In Turkey, Massive Graft Probe Targets Government Allies

Massive Graft Probe Targets Government Allies

By Humeyra Pamuk and Ece Toksabay

ANKARA/ISTANBUL, Dec 18 (Reuters) - Five senior Turkish police officers have been sacked a day after scores of people close to government were detained in an anti-corruption crackdown, local media said on Wednesday, in an apparent power struggle shaking the country's ruling elite.

Scores of people including three ministers' sons, prominent businessmen close to Prime Minister Tayyip Erdogan and local government officials were detained on Tuesday in the biggest corruption investigation since Erdogan swept to power in 2002.

It threatens the authority of a man who has dominated Turkey for more than a decade, as well as the reputation of his AK Party, months before important local elections. It was widely seen in media as symptom of a power struggle with a U.S.-based preacher who commands influence in party, police and judiciary.

The heads of five departments in the Istanbul police force, including its financial crimes, organized crime and smuggling units, were removed from their posts and swiftly replaced following the detentions, Turkish newspapers said.

In a brief statement the police said it had reassigned some staff, in some cases due to alleged misconduct and others "out of administrative necessity", but gave no further details.

"If this is an effort to obstruct the healthy enforcement of the investigation, of course it would not be right," Finance Minister Mehmet Simsek told reporters in Ankara, when asked about the issue, but said he could not confirm the changes.

Turkey, a NATO member, commands a strategically sensitive position bestriding Europe and the Middle East. Under Erdogan it had achieved a great deal of economic and political stability, though the past year as seen unprecedented protests against what some see as an authoritarian style of government.

The corruption investigation dominated newspaper headlines, with many commentators linking it to a deepening rift between Erdogan and the U.S.-based preacher Fethullah Gulen.

Pro-government newspapers accused Gulen's followers of running a smear campaign against the AK Party ahead of March local elections, due to be followed a few months later by a presidential race in which Erdogan is expected to run.

"The black propaganda escalates," the daily Star newspaper said on its front page. "Somebody has pushed the button on the eve of the municipality elections."

KEY ADVISERS MEET

Erdogan assembled key advisers, including two deputy prime ministers and his interior and justice ministers, for an unscheduled meeting in Ankara, AK Party officials said, but declined to comment on what was discussed.

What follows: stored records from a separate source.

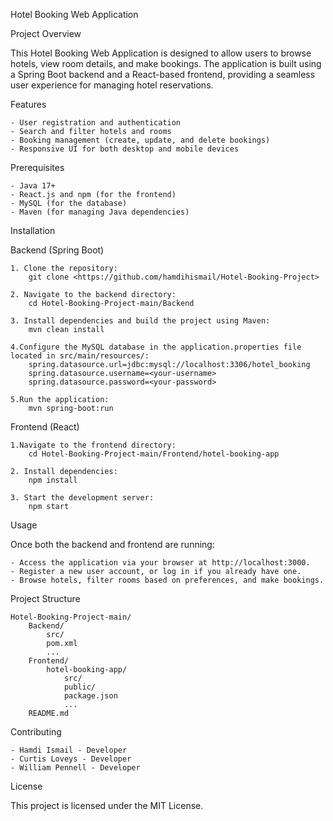 Hotel Booking Web Application

Project Overview

This Hotel Booking Web Application is designed to allow users to browse hotels, view room details, and make bookings. The application is built using a Spring Boot backend and a React-based frontend, providing a seamless user experience for managing hotel reservations.

Features

    - User registration and authentication
    - Search and filter hotels and rooms
    - Booking management (create, update, and delete bookings)
    - Responsive UI for both desktop and mobile devices

Prerequisites

    - Java 17+
    - React.js and npm (for the frontend)
    - MySQL (for the database)
    - Maven (for managing Java dependencies)

Installation

Backend (Spring Boot)

    1. Clone the repository:
        git clone <https://github.com/hamdihismail/Hotel-Booking-Project>

    2. Navigate to the backend directory:
        cd Hotel-Booking-Project-main/Backend

    3. Install dependencies and build the project using Maven:
        mvn clean install

    4.Configure the MySQL database in the application.properties file located in src/main/resources/:
        spring.datasource.url=jdbc:mysql://localhost:3306/hotel_booking
        spring.datasource.username=<your-username>
        spring.datasource.password=<your-password>

    5.Run the application:
        mvn spring-boot:run

Frontend (React)

    1.Navigate to the frontend directory:
        cd Hotel-Booking-Project-main/Frontend/hotel-booking-app

    2. Install dependencies:
        npm install

    3. Start the development server:
        npm start

Usage

Once both the backend and frontend are running:

    - Access the application via your browser at http://localhost:3000.
    - Register a new user account, or log in if you already have one.
    - Browse hotels, filter rooms based on preferences, and make bookings.

Project Structure

    Hotel-Booking-Project-main/
        Backend/
            src/
            pom.xml
            ...
        Frontend/
            hotel-booking-app/
                src/
                public/
                package.json
                ...
        README.md

Contributing

    - Hamdi Ismail - Developer
    - Curtis Loveys - Developer
    - William Pennell - Developer

License

This project is licensed under the MIT License.
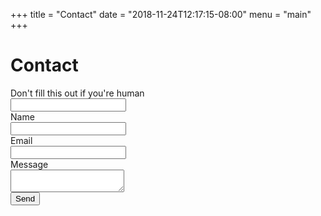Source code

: +++
title = "Contact"
date = "2018-11-24T12:17:15-08:00"
menu = "main"
+++
<h1 class="title">Contact</h1>

<form name="contact" action="/contact-success" method="POST" netlify-honeypot="pooh" netlify>
    <div class="field hidden">
        <label class="label" for="pooh">Don't fill this out if you're human</label>
        <div class="control">
            <input class="input" id="pooh" name="pooh"/>
        </div>
    </div>
    <div class="field">
        <label class="label" for="name">Name</label>
        <div class="control">
            <input class="input" id="name" name="name" autocomplete="name" type="text"/>
        </div>
    </div>
    <div class="field">
        <label class="label" for="email">Email</label>
        <div class="control">
            <input class="input" id="email" name="email" autocomplete="email" type="email"/>
        </div>
    </div>
    <div class="field">
        <label class="label" for="message">Message</label>
        <div class="control">
            <textarea class="textarea" id="message" name="message"></textarea>
        </div>
    </div>
    <div class="field">
        <div netlify-recaptcha></div>
    </div>
    <div class="field">
        <div class="control">
            <button class="button is-info is-pulled-right" type="submit">Send</button>
        </div>
    </div>
</form>
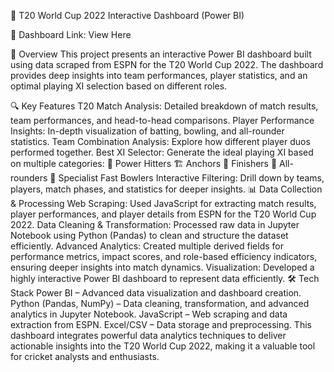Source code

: 🏏 T20 World Cup 2022 Interactive Dashboard (Power BI)

🔗 Dashboard Link: View Here

📌 Overview
This project presents an interactive Power BI dashboard built using data scraped from ESPN for the T20 World Cup 2022. The dashboard provides deep insights into team performances, player statistics, and an optimal playing XI selection based on different roles.

🔍 Key Features
T20 Match Analysis: Detailed breakdown of match results, team performances, and head-to-head comparisons.
Player Performance Insights: In-depth visualization of batting, bowling, and all-rounder statistics.
Team Combination Analysis: Explore how different player duos performed together.
Best XI Selector: Generate the ideal playing XI based on multiple categories:
🏏 Power Hitters
🏗️ Anchors
🎯 Finishers
🔄 All-rounders
🚀 Specialist Fast Bowlers
Interactive Filtering: Drill down by teams, players, match phases, and statistics for deeper insights.
📊 Data Collection & Processing
Web Scraping: Used JavaScript for extracting match results, player performances, and player details from ESPN for the T20 World Cup 2022.
Data Cleaning & Transformation: Processed raw data in Jupyter Notebook using Python (Pandas) to clean and structure the dataset efficiently.
Advanced Analytics: Created multiple derived fields for performance metrics, impact scores, and role-based efficiency indicators, ensuring deeper insights into match dynamics.
Visualization: Developed a highly interactive Power BI dashboard to represent data efficiently.
🛠 Tech Stack
Power BI – Advanced data visualization and dashboard creation.
Python (Pandas, NumPy) – Data cleaning, transformation, and advanced analytics in Jupyter Notebook.
JavaScript – Web scraping and data extraction from ESPN.
Excel/CSV – Data storage and preprocessing.
This dashboard integrates powerful data analytics techniques to deliver actionable insights into the T20 World Cup 2022, making it a valuable tool for cricket analysts and enthusiasts.
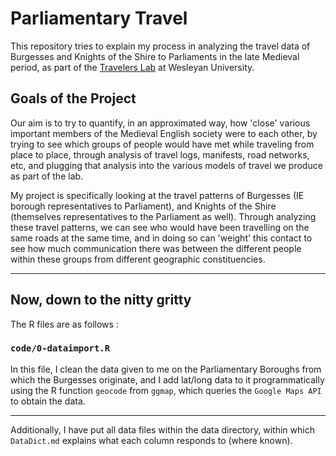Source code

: # Parliamentary Travel

This repository tries to explain my process in analyzing the travel data of Burgesses and Knights of the Shire to Parliaments in the late Medieval period, as part of the [Travelers Lab](travelerslab.research.wesleyan.edu) at Wesleyan University.

## Goals of the Project

Our aim is to try to quantify, in an approximated way, how 'close' various important members of the Medieval English society were to each other, by trying to see which groups of people would have met while traveling from place to place, through analysis of travel logs, manifests, road networks, etc, and plugging that analysis into the various models of travel we produce as part of the lab.

My project is specifically looking at the travel patterns of Burgesses (IE borough representatives to Parliament), and Knights of the Shire (themselves representatives to the Parliament as well). Through analyzing these travel patterns, we can see who would have been travelling on the same roads at the same time, and in doing so can 'weight' this contact to see how much communication there was between the different people within these groups from different geographic constituencies.

---

## Now, down to the nitty gritty

The R files are as follows :

### `code/0-dataimport.R`

In this file, I clean the data given to me on the Parliamentary Boroughs from which the Burgesses originate, and I add lat/long data to it programmatically using the R function `geocode` from `ggmap`, which queries the `Google Maps API` to obtain the data.

---

Additionally, I have put all data files within the data directory, within which `DataDict.md` explains what each column responds to (where known).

In its first official comment since Tuesday's detentions, the Istanbul prosecutor's office said it was conducting three separate investigations and that two additional prosecutors had been appointed to assist.

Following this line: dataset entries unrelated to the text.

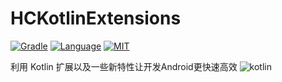 # HCKotlinExtensions
[![Gradle](https://img.shields.io/badge/gradle-4.1-green.svg)](https://gradle.org/)
[![Language](https://img.shields.io/badge/kotlin--gradle--plugin-1.2.21-yellow.svg)](https://kotlinlang.org/)
[![MIT](https://img.shields.io/badge/license-MIT-blue.svg)](https://opensource.org/licenses/MIT)

利用 Kotlin 扩展以及一些新特性让开发Android更快速高效
 ![kotlin](http://p2eo71f28.bkt.clouddn.com/xamarinkotlin.png) 

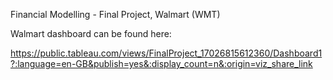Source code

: Financial Modelling - Final Project, Walmart (WMT)

Walmart dashboard can be found here: 

https://public.tableau.com/views/FinalProject_17026815612360/Dashboard1?:language=en-GB&publish=yes&:display_count=n&:origin=viz_share_link
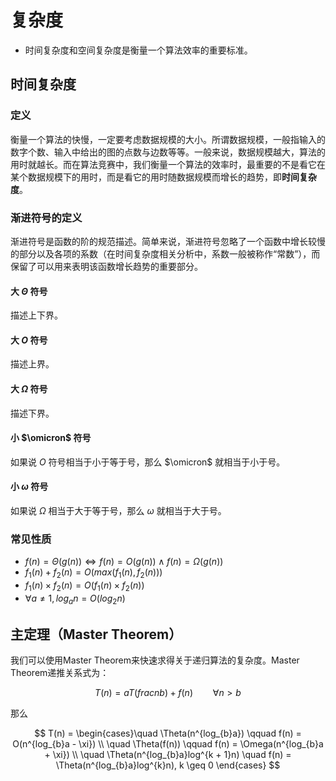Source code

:# 复杂度

- 时间复杂度和空间复杂度是衡量一个算法效率的重要标准。

## 时间复杂度

### 定义

衡量一个算法的快慢，一定要考虑数据规模的大小。所谓数据规模，一般指输入的数字个数、输入中给出的图的点数与边数等等。一般来说，数据规模越大，算法的用时就越长。而在算法竞赛中，我们衡量一个算法的效率时，最重要的不是看它在某个数据规模下的用时，而是看它的用时随数据规模而增长的趋势，即**时间复杂度**。

### 渐进符号的定义

渐进符号是函数的阶的规范描述。简单来说，渐进符号忽略了一个函数中增长较慢的部分以及各项的系数（在时间复杂度相关分析中，系数一般被称作“常数”），而保留了可以用来表明该函数增长趋势的重要部分。

#### 大 $\Theta$ 符号

描述上下界。

#### 大 $O$ 符号

描述上界。

#### 大 $\Omega$ 符号

描述下界。

#### 小 $\omicron$ 符号

如果说 $O$ 符号相当于小于等于号，那么 $\omicron$ 就相当于小于号。

#### 小 $\omega$ 符号

如果说 $\Omega$ 相当于大于等于号，那么 $\omega$ 就相当于大于号。

### 常见性质

- $f(n) = \Theta(g(n)) \iff f(n) = O(g(n)) \land f(n) = \Omega(g(n))$
- $f_1(n) + f_2(n) = O(max(f_1(n), f_2(n)))$
- $f_1(n) \times f_2(n) = O(f_1(n) \times f_2(n))$
- $\forall a \not= 1, log_{a}n = O(log_2 n)$

## 主定理（Master Theorem）

我们可以使用Master Theorem来快速求得关于递归算法的复杂度。Master Theorem递推关系式为：

 $$T(n) = aT(frac{n}{b}) + f(n) \qquad \forall n > b$$
 
 那么
 
 $$
 T(n) = \begin{cases}\quad \Theta(n^{log_{b}a}) \qquad f(n) = O(n^{log_{b}a - \xi}) \\ 
 \quad \Theta(f(n)) \qquad f(n) = \Omega(n^{log_{b}a + \xi}) \\ 
 \quad \Theta(n^{log_{b}a}log^{k + 1}n) \quad f(n) = \Theta(n^{log_{b}a}log^{k}n), k \geq 0 
 \end{cases}
 $$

It said the latest actions were part of long-standing investigations, two of which started in September 2012 and the third in February this year.

HEART OF THE RULING PARTY

Erdogan and Gulen both draw support from religiously minded, conservative Turks but there have long been ideological differences which have bubbled increasingly to the surface.

Erdogan has infuriated Gulen supporters with plans in recent weeks to abolish private "prep" schools, many of which are run by their Hizmet (Service) movement and which provide both funding and new followers.

Gulen could not challenge Erdogan at the polls and has shown no intention of forming a party, but their battle for influence could shape Turkish policy for years to come.

Many of Gulen's followers see him as a more progressive and pro-Western influence than Erdogan, whose opinions on issues from abortion to alcohol consumption and concentration of power around himself they view with increasingly alarm.

"This does mark a battle for the heart and mind of the party, and for the likely policy orientation," said Timothy Ash, head of emerging markets research at Standard Bank.

Gulen runs a network of schools and other social facilities across the Middle East, Asia and Africa from a compound in the United States. He moved to the United States in 1999 after being charged with attempting to undermine the secular state.

He was later acquitted but has remained in Pennsylvania, an enigmatic figure who gives little hint of his intentions in Turkish politics.

Erdogan has built his own body of wealthy loyalists, largely from the same religiously minded professional class that reveres Gulen, since he came to power in 2002.